WOW!!!! That car would "hook" in a car wash! Low 12s and high 11s on G-60 Street tires, with the front end about 2-3" in the air! I still have pics!
The rear and the front raised on the launch, then an old MOPAR guy came by and said "ya got good chassis separation Goin on there!" First time I heard that term. I have used it a lot since.
Then when I got my first coil spring car, a 69 GTO, we spent quite a bit of time trying to correlate what we knew about leaf spring cars to coil spring cars. I had some large quarter ruled graph paper and made a scale drawing of the factory 4 link suspension. It didn't take long to correlate what was going on once I realized that if I extended the imaginary length of the links, they were just an imaginary ladder bar suspension.
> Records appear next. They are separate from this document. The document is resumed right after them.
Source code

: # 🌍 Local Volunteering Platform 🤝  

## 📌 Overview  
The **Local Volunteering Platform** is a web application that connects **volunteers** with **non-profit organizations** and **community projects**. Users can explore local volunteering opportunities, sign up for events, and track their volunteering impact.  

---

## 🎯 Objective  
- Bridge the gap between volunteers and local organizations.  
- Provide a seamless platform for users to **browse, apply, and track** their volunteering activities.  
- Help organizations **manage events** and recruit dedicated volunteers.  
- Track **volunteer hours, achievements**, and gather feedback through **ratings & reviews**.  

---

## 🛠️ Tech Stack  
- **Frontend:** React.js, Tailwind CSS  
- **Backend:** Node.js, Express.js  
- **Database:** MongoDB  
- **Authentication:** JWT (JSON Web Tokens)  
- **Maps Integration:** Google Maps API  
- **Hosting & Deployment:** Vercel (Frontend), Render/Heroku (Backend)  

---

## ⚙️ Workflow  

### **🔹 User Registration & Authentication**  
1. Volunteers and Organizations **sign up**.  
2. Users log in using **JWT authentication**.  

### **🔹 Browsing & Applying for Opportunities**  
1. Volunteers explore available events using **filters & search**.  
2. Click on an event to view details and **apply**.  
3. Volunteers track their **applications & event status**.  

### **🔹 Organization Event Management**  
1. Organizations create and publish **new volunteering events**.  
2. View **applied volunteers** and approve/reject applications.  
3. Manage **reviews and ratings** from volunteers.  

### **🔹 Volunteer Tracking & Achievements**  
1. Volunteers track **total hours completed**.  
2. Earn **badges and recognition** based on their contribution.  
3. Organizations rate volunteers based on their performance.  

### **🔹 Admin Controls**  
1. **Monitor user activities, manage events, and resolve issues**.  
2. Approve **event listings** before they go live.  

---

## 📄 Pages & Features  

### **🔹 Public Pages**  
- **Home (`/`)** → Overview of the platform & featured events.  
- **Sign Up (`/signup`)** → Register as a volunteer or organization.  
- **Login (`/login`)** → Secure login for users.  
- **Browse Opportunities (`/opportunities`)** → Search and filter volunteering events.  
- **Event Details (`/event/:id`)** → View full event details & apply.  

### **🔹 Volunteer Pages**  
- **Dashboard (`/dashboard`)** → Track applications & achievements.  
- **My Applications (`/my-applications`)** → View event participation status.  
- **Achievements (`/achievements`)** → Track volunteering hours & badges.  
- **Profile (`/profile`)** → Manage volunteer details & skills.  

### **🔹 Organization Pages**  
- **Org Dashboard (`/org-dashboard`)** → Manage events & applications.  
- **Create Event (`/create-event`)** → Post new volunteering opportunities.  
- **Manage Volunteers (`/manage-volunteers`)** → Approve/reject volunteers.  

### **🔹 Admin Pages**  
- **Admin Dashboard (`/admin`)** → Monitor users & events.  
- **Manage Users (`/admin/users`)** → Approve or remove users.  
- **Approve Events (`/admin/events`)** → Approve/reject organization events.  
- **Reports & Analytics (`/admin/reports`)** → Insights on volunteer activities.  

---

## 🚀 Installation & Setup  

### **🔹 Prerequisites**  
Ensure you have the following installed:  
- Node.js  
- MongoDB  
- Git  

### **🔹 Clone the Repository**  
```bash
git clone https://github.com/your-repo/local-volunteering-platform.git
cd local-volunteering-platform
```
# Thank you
Shorten the bar, lifts the back of the car, lengthen it raises the front, squatting the back, BAD!
Once we figured out how, the next step was to figure out where we wanted to lift the car from.
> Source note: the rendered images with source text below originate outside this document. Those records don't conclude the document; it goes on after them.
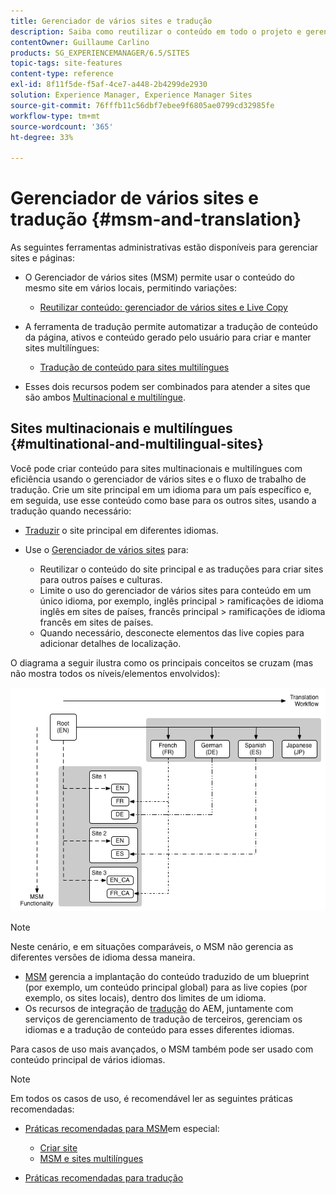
 ```yaml
---
title: Gerenciador de vários sites e tradução
description: Saiba como reutilizar o conteúdo em todo o projeto e gerenciar sites multilíngues no Adobe Experience Manager.
contentOwner: Guillaume Carlino
products: SG_EXPERIENCEMANAGER/6.5/SITES
topic-tags: site-features
content-type: reference
exl-id: 8f11f5de-f5af-4ce7-a448-2b4299de2930
solution: Experience Manager, Experience Manager Sites
source-git-commit: 76fffb11c56dbf7ebee9f6805ae0799cd32985fe
workflow-type: tm+mt
source-wordcount: '365'
ht-degree: 33%

---
```


# Gerenciador de vários sites e tradução {#msm-and-translation}

As seguintes ferramentas administrativas estão disponíveis para gerenciar sites e páginas:

* O Gerenciador de vários sites (MSM) permite usar o conteúdo do mesmo site em vários locais, permitindo variações:

   * [Reutilizar conteúdo: gerenciador de vários sites e Live Copy](/help/sites-administering/msm.md)

* A ferramenta de tradução permite automatizar a tradução de conteúdo da página, ativos e conteúdo gerado pelo usuário para criar e manter sites multilíngues:

   * [Tradução de conteúdo para sites multilíngues](/help/sites-administering/translation.md)

* Esses dois recursos podem ser combinados para atender a sites que são ambos [Multinacional e multilíngue](#multinational-and-multilingual-sites).

## Sites multinacionais e multilíngues {#multinational-and-multilingual-sites}

Você pode criar conteúdo para sites multinacionais e multilíngues com eficiência usando o gerenciador de vários sites e o fluxo de trabalho de tradução. Crie um site principal em um idioma para um país específico e, em seguida, use esse conteúdo como base para os outros sites, usando a tradução quando necessário:

* [Traduzir](/help/sites-administering/translation.md) o site principal em diferentes idiomas.

* Use o [Gerenciador de vários sites](/help/sites-administering/msm.md) para:

   * Reutilizar o conteúdo do site principal e as traduções para criar sites para outros países e culturas.
   * Limite o uso do gerenciador de vários sites para conteúdo em um único idioma, por exemplo, inglês principal > ramificações de idioma inglês em sites de países, francês principal > ramificações de idioma francês em sites de países.
   * Quando necessário, desconecte elementos das live copies para adicionar detalhes de localização.

O diagrama a seguir ilustra como os principais conceitos se cruzam (mas não mostra todos os níveis/elementos envolvidos):

![Diagrama que mostra os principais conceitos de MSM e tradução](assets/chlimage_1-71a.png)

>[!NOTE]
>
>Neste cenário, e em situações comparáveis, o MSM não gerencia as diferentes versões de idioma dessa maneira.
>
>* [MSM](/help/sites-administering/msm.md) gerencia a implantação do conteúdo traduzido de um blueprint (por exemplo, um conteúdo principal global) para as live copies (por exemplo, os sites locais), dentro dos limites de um idioma.
>* Os recursos de integração de [tradução](/help/sites-administering/translation.md) do AEM, juntamente com serviços de gerenciamento de tradução de terceiros, gerenciam os idiomas e a tradução de conteúdo para esses diferentes idiomas.
>
>Para casos de uso mais avançados, o MSM também pode ser usado com conteúdo principal de vários idiomas.

>[!NOTE]
>
>Em todos os casos de uso, é recomendável ler as seguintes práticas recomendadas:
>
>* [Práticas recomendadas para MSM](/help/sites-administering/msm-best-practices.md)em especial:
>
>   * [Criar site](/help/sites-administering/msm-best-practices.md#create-site)
>   * [MSM e sites multilíngues](/help/sites-administering/msm-best-practices.md#msm-and-multilingual-websites)
>
>* [Práticas recomendadas para tradução](/help/sites-administering/tc-bp.md)
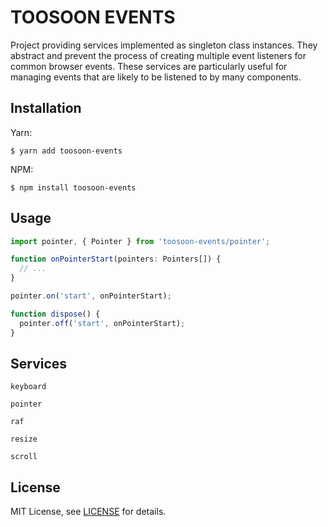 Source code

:# TOOSOON EVENTS

Project providing services implemented as singleton class instances. They abstract and prevent the process of creating multiple event listeners for common browser events. These services are particularly useful for managing events that are likely to be listened to by many components.

## Installation

Yarn:

```properties
$ yarn add toosoon-events
```

NPM:

```properties
$ npm install toosoon-events
```

## Usage

```ts
import pointer, { Pointer } from 'toosoon-events/pointer';

function onPointerStart(pointers: Pointers[]) {
  // ...
}

pointer.on('start', onPointerStart);

function dispose() {
  pointer.off('start', onPointerStart);
}
```

## Services

`keyboard`

`pointer`

`raf`

`resize`

`scroll`

## License

MIT License, see [LICENSE](https://github.com/toosoon-dev/toosoon-events/tree/master/LICENSE) for details.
Then Dave Morgan's book came out, and we learned terms like: instant center, center of gravity, rise line, and percentage of rise.
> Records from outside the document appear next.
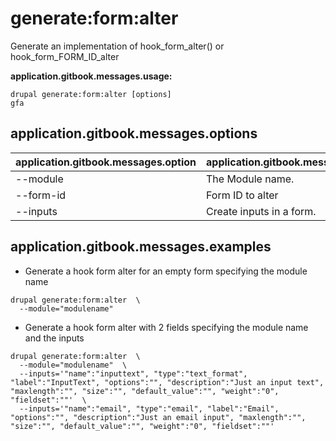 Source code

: # generate:form:alter
Generate an implementation of hook_form_alter() or hook_form_FORM_ID_alter

**application.gitbook.messages.usage:**
```
drupal generate:form:alter [options]
gfa
```

## application.gitbook.messages.options
application.gitbook.messages.option | application.gitbook.messages.details
-------|-------------
--module | The Module name.
--form-id | Form ID to alter
--inputs | Create inputs in a form.

## application.gitbook.messages.examples
* Generate a hook form alter for an empty form specifying the module name
```
drupal generate:form:alter  \
  --module="modulename"
```
* Generate a hook form alter with 2 fields specifying the module name and the inputs
```
drupal generate:form:alter  \
  --module="modulename"  \
  --inputs='"name":"inputtext", "type":"text_format", "label":"InputText", "options":"", "description":"Just an input text", "maxlength":"", "size":"", "default_value":"", "weight":"0", "fieldset":""'  \
  --inputs='"name":"email", "type":"email", "label":"Email", "options":"", "description":"Just an email input", "maxlength":"", "size":"", "default_value":"", "weight":"0", "fieldset":""'
```
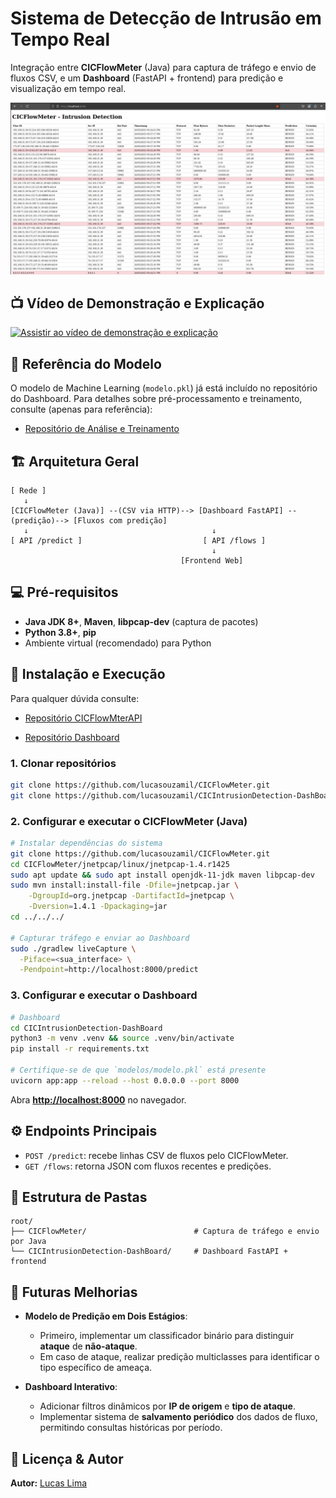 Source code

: 
# Sistema de Detecção de Intrusão em Tempo Real

Integração entre **CICFlowMeter** (Java) para captura de tráfego e envio de fluxos CSV, e um **Dashboard** (FastAPI + frontend) para predição e visualização em tempo real.

![Dashboard Preview](img/demo.png)

## 📺 Vídeo de Demonstração e Explicação

[![Assistir ao vídeo de demonstração e explicação](http://img.youtube.com/vi/8WfmkdcId_Y/0.jpg)](https://youtu.be/8WfmkdcId_Y?si=KSjdrt6PVae30BHY)


## 🔗 Referência do Modelo

O modelo de Machine Learning (`modelo.pkl`) já está incluído no repositório do Dashboard. Para detalhes sobre pré-processamento e treinamento, consulte (apenas para referência):

* [Repositório de Análise e Treinamento](https://github.com/lucasouzamil/Intrusion-Detection-CICIDS2017)


## 🏗️ Arquitetura Geral

```text
[ Rede ]
   ↓
[CICFlowMeter (Java)] --(CSV via HTTP)--> [Dashboard FastAPI] --(predição)--> [Fluxos com predição]
   ↓                                         ↓
[ API /predict ]                           [ API /flows ]
                                             ↓
                                      [Frontend Web]
```


## 💻 Pré-requisitos

* **Java JDK 8+**, **Maven**, **libpcap-dev** (captura de pacotes)
* **Python 3.8+**, **pip**
* Ambiente virtual (recomendado) para Python


## 🚀 Instalação e Execução

Para qualquer dúvida consulte:

* [Repositório CICFlowMterAPI](https://github.com/lucasouzamil/CICFlowMeter.git)

* [Repositório Dashboard](https://github.com/lucasouzamil/CICIntrusionDetection-DashBoard.git)

### 1. Clonar repositórios

```bash
git clone https://github.com/lucasouzamil/CICFlowMeter.git
git clone https://github.com/lucasouzamil/CICIntrusionDetection-DashBoard.git
```

### 2. Configurar e executar o CICFlowMeter (Java)

```bash
# Instalar dependências do sistema
git clone https://github.com/lucasouzamil/CICFlowMeter.git
cd CICFlowMeter/jnetpcap/linux/jnetpcap-1.4.r1425
sudo apt update && sudo apt install openjdk-11-jdk maven libpcap-dev
sudo mvn install:install-file -Dfile=jnetpcap.jar \
    -DgroupId=org.jnetpcap -DartifactId=jnetpcap \
    -Dversion=1.4.1 -Dpackaging=jar
cd ../../../

# Capturar tráfego e enviar ao Dashboard
sudo ./gradlew liveCapture \
  -Piface=<sua_interface> \
  -Pendpoint=http://localhost:8000/predict
```

### 3. Configurar e executar o Dashboard

```bash
# Dashboard
cd CICIntrusionDetection-DashBoard
python3 -m venv .venv && source .venv/bin/activate
pip install -r requirements.txt

# Certifique-se de que `modelos/modelo.pkl` está presente
uvicorn app:app --reload --host 0.0.0.0 --port 8000
```

Abra **[http://localhost:8000](http://localhost:8000)** no navegador.


## ⚙️ Endpoints Principais

* `POST /predict`: recebe linhas CSV de fluxos pelo CICFlowMeter.
* `GET /flows`: retorna JSON com fluxos recentes e predições.


## 📂 Estrutura de Pastas

```
root/
├── CICFlowMeter/                        # Captura de tráfego e envio por Java
└── CICIntrusionDetection-DashBoard/     # Dashboard FastAPI + frontend
```


## 🔮 Futuras Melhorias

* **Modelo de Predição em Dois Estágios**:

  * Primeiro, implementar um classificador binário para distinguir **ataque** de **não-ataque**.
  * Em caso de ataque, realizar predição multiclasses para identificar o tipo específico de ameaça.

* **Dashboard Interativo**:

  * Adicionar filtros dinâmicos por **IP de origem** e **tipo de ataque**.
  * Implementar sistema de **salvamento periódico** dos dados de fluxo, permitindo consultas históricas por período.


## 📝 Licença & Autor

**Autor:** [Lucas Lima](https://github.com/lucasouzamil) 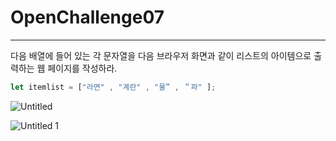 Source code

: # OpenChallenge07

---

다음 배열에 들어 있는 각 문자열을 다음 브라우저 화면과 같이 리스트의 아이템으로 출력하는 웹 페이지를 작성하라.

```jsx
let itemlist = ["라면" , "계란" , "물” , ＂파" ];
```

![Untitled](https://github.com/SHAhn1111/WebProgrammingAssigments/assets/144648041/48f6dfa1-8174-4ef3-a49d-84b76a9ce4a0)


![Untitled 1](https://github.com/SHAhn1111/WebProgrammingAssigments/assets/144648041/bf9cc18c-3576-4beb-ba4f-6ccc327f7923)
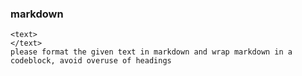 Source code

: ### markdown

```
<text>
</text>
please format the given text in markdown and wrap markdown in a codeblock, avoid overuse of headings
```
Short answer: lower the front of the upper link mount 2" (make it adjustable with multiple holes in the plate), or buy a bolt in 9" because the rear upper link mounts are raised due to the larger housing diameter. It works out the same if you graph it. They used to make bolt on "no hop bars" that did the same thing, but were ugly, and everybody knew you had them. Enough for now. When I learn how to post pics, I will.
TIMINATOR
 

TIMINATOR

Member
Sorry about 'jacking the thread!
Back to pinion snubbers as they relate to GNs: if it is adjusted about an inch or less from the floor, when the back of the car squats, it puts instant inertial weight directly on the axle when the body hits it, helping traction. Once down track, and the squat diminishes, then the snubber is away from the floor and does nothing. They were useful back in the day on stick shift leaf spring Mopar cars because they were factory installed and you just put a cheap, taller bumper on, not so much on other systems, although they can still be a useful band aid until one figures out a better way to create traction.
TIMINATOR
 

Chuck Leeper

Toxic old bastard
Staff member
Later on, the MOPAR BIBLE (chassis) came out and explained what we knew.
I think I still have the papers that Mopar put out. :cool:
I had a Dave Morgan book and a Chris Alston book, along with several writeups from NAtl Dragster.
Gave them to a friend with a GN.
If you know of anyone that might like to copy them, I'd be willing to share for them to copy.